Yesterday, the doorbell rang and it was a woman who lives a few blocks away. She was bringing me a card and a journal to write in. More than anything, I could tell, she desperately wanted me to be more positive and life-affirming — and right now, there’s no way on earth I could do it.
Why can’t anyone understand me? I’m handling this the only way I can. I’m finding my own way, slowly and painfully. Thanks for your sentiments, your cards and letters and suggestions – but they all involve directions I may or may not take. Help me in the way I’m choosing to go, not in the way you want me to go. I won’t be the cancer patient you want me to be.
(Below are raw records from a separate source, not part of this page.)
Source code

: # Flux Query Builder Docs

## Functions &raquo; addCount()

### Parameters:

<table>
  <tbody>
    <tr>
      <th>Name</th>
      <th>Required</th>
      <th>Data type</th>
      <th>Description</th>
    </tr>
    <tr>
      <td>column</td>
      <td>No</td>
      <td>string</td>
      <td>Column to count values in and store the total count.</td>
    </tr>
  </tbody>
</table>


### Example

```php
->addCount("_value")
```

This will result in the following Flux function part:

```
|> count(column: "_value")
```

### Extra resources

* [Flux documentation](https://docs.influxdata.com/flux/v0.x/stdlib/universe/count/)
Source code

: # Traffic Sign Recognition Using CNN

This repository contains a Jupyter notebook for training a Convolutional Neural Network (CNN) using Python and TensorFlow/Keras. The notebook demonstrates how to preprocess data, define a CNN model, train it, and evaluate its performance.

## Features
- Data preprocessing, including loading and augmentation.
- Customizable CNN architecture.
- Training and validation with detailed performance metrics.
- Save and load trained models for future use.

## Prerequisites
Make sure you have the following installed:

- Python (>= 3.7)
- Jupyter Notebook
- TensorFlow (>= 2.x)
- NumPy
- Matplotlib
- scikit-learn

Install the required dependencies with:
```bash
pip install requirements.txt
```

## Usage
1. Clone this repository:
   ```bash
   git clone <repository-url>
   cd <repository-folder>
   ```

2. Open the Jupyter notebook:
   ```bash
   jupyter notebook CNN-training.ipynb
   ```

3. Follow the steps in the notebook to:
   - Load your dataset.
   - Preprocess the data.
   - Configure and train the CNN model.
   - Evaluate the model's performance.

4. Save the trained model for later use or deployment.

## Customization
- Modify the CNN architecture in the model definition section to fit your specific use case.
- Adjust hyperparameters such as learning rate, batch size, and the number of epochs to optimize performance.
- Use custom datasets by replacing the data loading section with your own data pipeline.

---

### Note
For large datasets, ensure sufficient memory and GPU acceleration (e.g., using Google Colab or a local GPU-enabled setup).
Be positive. Fight it. Your attitude is everything.
First, you get diagnosed with cancer, then you feel like you have to pass a character test as a cancer patient. There’s a prescribed way I should be reacting and, if I’m not meeting those expectations, people want to help me readjust my attitude and realign my soul.
I’ve crossed a line. I’m living somewhere else. I can remember so vividly seeing a friend of mine after she’d been diagnosed with cancer last year. I felt awkward and kept wondering what to say. To me she had become someone else, someone with breast cancer. And that’s what I’ve become to other people who don’t know me well. My husband says I’m a walking Rorschach test for others’ projections and insecurities. I’m a source of awkwardness and pity and the carrier of a disease. I’ve crossed that magical line and I’m different.